In case you haven’t yet seen one, Apple TV ($119; apple.ca) is a great little gadget for those who spend time in front of their television. But be aware it’s a supplement – rather than a replacement – to traditional TV.
How to set it up:
- Connect the Apple TV, a small black box a tad bigger than a deck of cards, to your television via an HDMI cable (not included). The location of the connection will vary with each television, usually at the back or side, and it should be labelled as HDMI. You can get an HDMI cable at any home electronics store and it ensures you will get the best quality picture available (and it handles audio, too).

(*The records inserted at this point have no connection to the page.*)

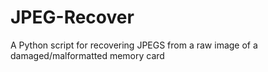 JPEG-Recover
============

A Python script for recovering JPEGS from a raw image of a damaged/malformatted memory card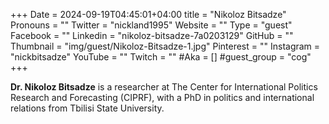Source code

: +++
Date = 2024-09-19T04:45:01+04:00
title = "Nikoloz Bitsadze"
Pronouns = ""
Twitter = "nickland1995"
Website = ""
Type = "guest"
Facebook = ""
Linkedin = "nikoloz-bitsadze-7a0203129"
GitHub = ""
Thumbnail = "img/guest/Nikoloz-Bitsadze-1.jpg"
Pinterest = ""
Instagram = "nickbitsadze"
YouTube = ""
Twitch = ""
#Aka = []
#guest_group = "cog"
+++

__Dr. Nikoloz Bitsadze__ is a researcher at The Center for International Politics Research and Forecasting (CIPRF), with a PhD in politics and international relations from Tbilisi State University.
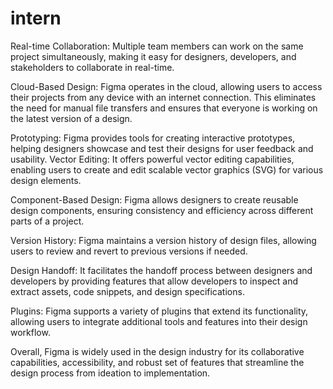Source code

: # intern
Real-time Collaboration: Multiple team members can work on the same project simultaneously, making it easy for designers, developers, and stakeholders to collaborate in real-time.

Cloud-Based Design: Figma operates in the cloud, allowing users to access their projects from any device with an internet connection. This eliminates the need for manual file transfers and ensures that everyone is working on the latest version of a design.

Prototyping: Figma provides tools for creating interactive prototypes, helping designers showcase and test their designs for user feedback and usability.
Vector Editing: It offers powerful vector editing capabilities, enabling users to create and edit scalable vector graphics (SVG) for various design elements.

Component-Based Design: Figma allows designers to create reusable design components, ensuring consistency and efficiency across different parts of a project.

Version History: Figma maintains a version history of design files, allowing users to review and revert to previous versions if needed.

Design Handoff: It facilitates the handoff process between designers and developers by providing features that allow developers to inspect and extract assets, code snippets, and design specifications.

Plugins: Figma supports a variety of plugins that extend its functionality, allowing users to integrate additional tools and features into their design workflow.

Overall, Figma is widely used in the design industry for its collaborative capabilities, accessibility, and robust set of features that streamline the design process from ideation to implementation.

- The second step is to join Apple TV to your wireless network (or use a wired Ethernet cable instead by plugging it into the back). With the former (the more popular option), you’ll see Apple TV appear on your TV screen. Enter the Settings option, choose Network Settings and then search for and join your network. The last step is to type in your password, which you only need to do once. You do have a password on your wireless network, yes?
- Start watching. You can rent HD movies from iTunes (for $6 a pop). You have 30 days to start watching a movie, and once you click to start you have 48 hours in which to finish it (or you can watch it as many times as you like within this period). You can also access various online video services, such as YouTube (free) or Netflix (paid), or you can wirelessly stream media from your home computer – such as videos, photos and music – as long as it’s in iTunes.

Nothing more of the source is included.